**Excerpted data:**
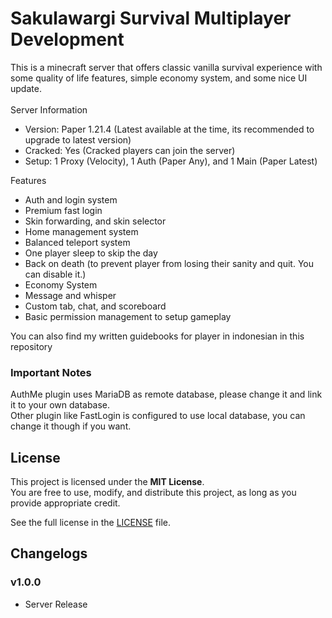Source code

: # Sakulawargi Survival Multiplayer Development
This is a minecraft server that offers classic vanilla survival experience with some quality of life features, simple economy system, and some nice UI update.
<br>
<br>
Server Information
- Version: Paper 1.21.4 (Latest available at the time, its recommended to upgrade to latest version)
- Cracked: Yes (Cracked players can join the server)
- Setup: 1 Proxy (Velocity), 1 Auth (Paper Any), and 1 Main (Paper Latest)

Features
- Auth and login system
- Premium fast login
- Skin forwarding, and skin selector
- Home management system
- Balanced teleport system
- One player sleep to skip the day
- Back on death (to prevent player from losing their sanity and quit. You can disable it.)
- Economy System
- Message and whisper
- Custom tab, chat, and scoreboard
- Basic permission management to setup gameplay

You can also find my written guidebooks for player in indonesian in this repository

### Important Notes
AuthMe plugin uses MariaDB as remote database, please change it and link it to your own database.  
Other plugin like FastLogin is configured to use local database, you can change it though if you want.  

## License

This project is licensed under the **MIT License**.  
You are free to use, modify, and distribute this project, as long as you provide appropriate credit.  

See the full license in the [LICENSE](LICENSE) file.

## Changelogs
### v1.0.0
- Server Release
--
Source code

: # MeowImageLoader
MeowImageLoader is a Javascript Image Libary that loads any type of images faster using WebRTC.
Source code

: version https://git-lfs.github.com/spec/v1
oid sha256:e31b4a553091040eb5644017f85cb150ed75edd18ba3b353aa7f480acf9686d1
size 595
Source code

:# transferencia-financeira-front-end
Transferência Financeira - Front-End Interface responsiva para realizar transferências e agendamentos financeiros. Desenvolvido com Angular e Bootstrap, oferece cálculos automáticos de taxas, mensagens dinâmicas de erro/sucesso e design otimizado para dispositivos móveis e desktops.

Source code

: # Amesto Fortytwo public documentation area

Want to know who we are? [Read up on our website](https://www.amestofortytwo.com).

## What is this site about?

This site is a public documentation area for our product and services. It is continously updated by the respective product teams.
* * *
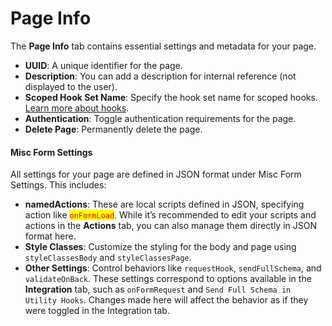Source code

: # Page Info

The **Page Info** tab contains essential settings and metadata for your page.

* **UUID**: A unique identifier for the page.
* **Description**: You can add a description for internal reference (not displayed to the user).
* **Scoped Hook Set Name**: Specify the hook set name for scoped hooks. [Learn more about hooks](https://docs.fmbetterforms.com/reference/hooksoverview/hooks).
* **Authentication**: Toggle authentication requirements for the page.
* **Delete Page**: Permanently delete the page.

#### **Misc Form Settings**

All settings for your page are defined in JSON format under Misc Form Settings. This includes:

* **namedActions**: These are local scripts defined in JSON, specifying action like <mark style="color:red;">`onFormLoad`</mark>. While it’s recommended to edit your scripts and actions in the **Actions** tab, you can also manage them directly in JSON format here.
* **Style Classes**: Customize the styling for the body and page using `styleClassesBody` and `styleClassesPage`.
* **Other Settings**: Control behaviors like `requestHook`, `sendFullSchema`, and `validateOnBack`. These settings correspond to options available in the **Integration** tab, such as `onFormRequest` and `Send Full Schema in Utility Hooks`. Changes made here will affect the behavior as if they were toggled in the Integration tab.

**Task to complete:** If a line in the entries contains "MeowImageLoader", copy it.

**Your response:**
: # MeowImageLoader
MeowImageLoader is a Javascript Image Libary that loads any type of images faster using WebRTC.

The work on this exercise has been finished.